Further Study On The Error Estimates For Least Squares Problems

Least squares problem was first proposed and clearly expressed by Gauss. With the development of research, the least square method is not only a basic tool in many branches of Mathematics, but also widely used in the research of Economics, Measurement, Statistics, Optimization, Information processing, Automatic control, Engineering and Operations. Curve fitting, Statistical data processing and analysis, Modeling of geodetic problems can be reduced to the least squares problem.Using the numerical method for solving mathematical problems, due to rounding error is almost inevitable,the results obtained are generally inaccurate. Therefore it is necessary to estimate the error. Generally, there are two types of error estimate: one is the forward error estimates, which estimate error of each step to see the case of accumulation and dissemination. The other is the backward error estimate. It interprets rounding errors as being equivalent to perturbations in the data. This thesis mainly studies backward error estimates.The results of backward error estimates have at least three aspects of applications:First, they can be used to test the stability of new numerical methods.Second, combined with the theory of condition number, they estimate the accuracy of computed solutions.Third,they set reasonable stopping criteria for iterative algorithm.This thesis composes of three chapters:1. The historical development and broad research situation about error estimates for least squares problems is introduced.2. Brezinski et al. present a family of error estimates, which depend on a parameter, for least squares problems.
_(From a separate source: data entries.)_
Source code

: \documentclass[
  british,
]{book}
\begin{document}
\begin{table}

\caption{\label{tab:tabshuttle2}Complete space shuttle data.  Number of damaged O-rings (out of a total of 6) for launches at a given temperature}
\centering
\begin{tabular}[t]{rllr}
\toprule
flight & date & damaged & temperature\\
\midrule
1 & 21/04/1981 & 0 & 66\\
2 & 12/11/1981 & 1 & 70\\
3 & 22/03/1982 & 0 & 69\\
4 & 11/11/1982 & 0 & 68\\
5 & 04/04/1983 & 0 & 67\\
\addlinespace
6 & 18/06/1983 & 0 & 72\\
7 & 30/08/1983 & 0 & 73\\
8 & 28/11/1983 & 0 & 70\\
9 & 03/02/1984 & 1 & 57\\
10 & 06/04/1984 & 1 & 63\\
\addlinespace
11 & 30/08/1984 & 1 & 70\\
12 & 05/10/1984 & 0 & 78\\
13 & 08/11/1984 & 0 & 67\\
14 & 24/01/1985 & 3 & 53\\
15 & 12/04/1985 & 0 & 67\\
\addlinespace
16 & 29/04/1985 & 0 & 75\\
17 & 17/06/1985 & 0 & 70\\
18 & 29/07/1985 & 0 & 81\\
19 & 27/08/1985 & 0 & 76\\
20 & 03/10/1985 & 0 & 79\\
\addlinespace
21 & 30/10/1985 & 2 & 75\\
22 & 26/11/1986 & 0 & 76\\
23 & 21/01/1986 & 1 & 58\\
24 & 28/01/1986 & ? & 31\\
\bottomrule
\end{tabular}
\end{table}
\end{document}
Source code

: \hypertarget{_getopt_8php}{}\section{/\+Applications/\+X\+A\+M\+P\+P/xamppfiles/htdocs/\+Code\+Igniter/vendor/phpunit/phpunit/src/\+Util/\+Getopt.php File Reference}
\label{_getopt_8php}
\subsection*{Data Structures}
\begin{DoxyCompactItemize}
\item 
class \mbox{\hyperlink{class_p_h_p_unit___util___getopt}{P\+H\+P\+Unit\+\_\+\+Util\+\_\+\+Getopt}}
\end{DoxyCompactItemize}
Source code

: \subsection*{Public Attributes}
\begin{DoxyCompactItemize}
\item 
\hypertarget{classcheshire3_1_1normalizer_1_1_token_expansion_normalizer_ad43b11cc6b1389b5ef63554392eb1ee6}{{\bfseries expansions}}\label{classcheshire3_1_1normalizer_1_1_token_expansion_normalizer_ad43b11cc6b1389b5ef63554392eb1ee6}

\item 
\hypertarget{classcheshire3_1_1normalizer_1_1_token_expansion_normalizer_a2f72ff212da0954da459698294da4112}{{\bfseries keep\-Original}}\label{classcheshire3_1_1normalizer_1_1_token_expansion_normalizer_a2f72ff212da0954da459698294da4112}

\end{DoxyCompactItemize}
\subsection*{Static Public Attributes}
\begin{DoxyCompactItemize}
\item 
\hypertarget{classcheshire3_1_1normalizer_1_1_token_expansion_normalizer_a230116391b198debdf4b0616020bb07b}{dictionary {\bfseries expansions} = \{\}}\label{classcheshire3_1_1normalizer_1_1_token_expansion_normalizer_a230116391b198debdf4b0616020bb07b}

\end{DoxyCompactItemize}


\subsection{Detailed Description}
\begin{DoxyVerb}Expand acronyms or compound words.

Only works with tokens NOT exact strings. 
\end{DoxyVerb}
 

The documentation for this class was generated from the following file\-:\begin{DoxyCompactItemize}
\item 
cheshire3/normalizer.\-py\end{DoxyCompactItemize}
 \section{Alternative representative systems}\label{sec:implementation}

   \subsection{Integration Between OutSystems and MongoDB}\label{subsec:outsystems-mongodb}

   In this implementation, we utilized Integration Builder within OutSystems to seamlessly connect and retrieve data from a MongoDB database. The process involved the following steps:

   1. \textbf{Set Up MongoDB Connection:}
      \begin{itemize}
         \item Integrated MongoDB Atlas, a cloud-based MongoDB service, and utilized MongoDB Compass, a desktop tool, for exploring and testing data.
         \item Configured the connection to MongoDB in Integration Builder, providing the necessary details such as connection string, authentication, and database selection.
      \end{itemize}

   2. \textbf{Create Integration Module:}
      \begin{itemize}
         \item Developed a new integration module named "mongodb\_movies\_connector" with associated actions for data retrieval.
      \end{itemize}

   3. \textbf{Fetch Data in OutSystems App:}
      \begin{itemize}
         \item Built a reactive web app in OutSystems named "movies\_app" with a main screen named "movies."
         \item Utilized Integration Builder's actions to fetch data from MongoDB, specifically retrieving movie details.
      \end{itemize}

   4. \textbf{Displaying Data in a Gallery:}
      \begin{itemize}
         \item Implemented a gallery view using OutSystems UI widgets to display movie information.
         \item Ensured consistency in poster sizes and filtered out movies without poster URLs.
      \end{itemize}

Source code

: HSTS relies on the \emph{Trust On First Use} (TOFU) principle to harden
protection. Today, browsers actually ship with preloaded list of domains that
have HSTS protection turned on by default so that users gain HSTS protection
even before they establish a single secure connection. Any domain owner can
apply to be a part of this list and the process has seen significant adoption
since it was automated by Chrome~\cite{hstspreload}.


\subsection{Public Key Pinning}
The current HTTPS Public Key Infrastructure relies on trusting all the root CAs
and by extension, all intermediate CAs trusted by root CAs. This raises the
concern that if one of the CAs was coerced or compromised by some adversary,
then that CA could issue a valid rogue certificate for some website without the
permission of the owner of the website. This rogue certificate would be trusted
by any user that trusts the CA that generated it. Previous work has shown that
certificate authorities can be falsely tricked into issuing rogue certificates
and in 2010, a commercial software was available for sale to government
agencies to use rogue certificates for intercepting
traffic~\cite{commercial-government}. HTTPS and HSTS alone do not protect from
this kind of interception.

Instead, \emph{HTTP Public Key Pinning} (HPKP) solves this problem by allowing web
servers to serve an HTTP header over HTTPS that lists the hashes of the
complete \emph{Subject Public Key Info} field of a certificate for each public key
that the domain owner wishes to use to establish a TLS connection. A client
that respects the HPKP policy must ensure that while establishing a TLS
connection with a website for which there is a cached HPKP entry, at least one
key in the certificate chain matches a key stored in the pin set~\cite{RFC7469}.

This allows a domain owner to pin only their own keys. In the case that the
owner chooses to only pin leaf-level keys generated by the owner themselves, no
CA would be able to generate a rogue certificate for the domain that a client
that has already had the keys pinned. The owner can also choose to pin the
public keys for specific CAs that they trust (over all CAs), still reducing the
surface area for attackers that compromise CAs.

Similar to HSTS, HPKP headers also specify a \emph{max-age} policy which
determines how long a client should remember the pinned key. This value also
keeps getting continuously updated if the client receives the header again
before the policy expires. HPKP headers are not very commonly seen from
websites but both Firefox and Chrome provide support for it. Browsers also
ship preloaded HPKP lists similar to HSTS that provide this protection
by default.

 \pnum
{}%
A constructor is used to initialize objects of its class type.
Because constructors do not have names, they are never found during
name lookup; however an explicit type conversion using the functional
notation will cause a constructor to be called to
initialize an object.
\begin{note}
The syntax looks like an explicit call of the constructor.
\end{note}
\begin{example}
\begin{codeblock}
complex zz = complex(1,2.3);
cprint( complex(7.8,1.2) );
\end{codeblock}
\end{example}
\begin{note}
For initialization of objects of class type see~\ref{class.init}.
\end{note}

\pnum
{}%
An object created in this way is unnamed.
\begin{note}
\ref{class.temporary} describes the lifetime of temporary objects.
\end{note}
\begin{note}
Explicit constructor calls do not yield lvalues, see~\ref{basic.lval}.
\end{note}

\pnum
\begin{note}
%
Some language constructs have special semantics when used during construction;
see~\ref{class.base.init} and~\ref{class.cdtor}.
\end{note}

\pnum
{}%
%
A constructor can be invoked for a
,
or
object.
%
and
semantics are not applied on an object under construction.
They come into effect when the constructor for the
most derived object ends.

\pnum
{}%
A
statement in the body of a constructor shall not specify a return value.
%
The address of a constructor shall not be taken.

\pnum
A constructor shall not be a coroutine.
We continue their study and make three folds of contributions. First, a parameter choosing strategy is suggested. Second, some new properties of these estimates are presented.Finally, several remarks on applications of these estimates to Tikhonov regularization are given.3. Karlson and Waldén present a good estimate of the optimal backward error for the linear least squares problem. We consider constrained least squares problems and derive Karlson and Waldén type estimates of the optimal backward errors for the scaled total least squares (STLS) and the least squares over a sphere(LSS) problems. The results are illustrated by numerical tests.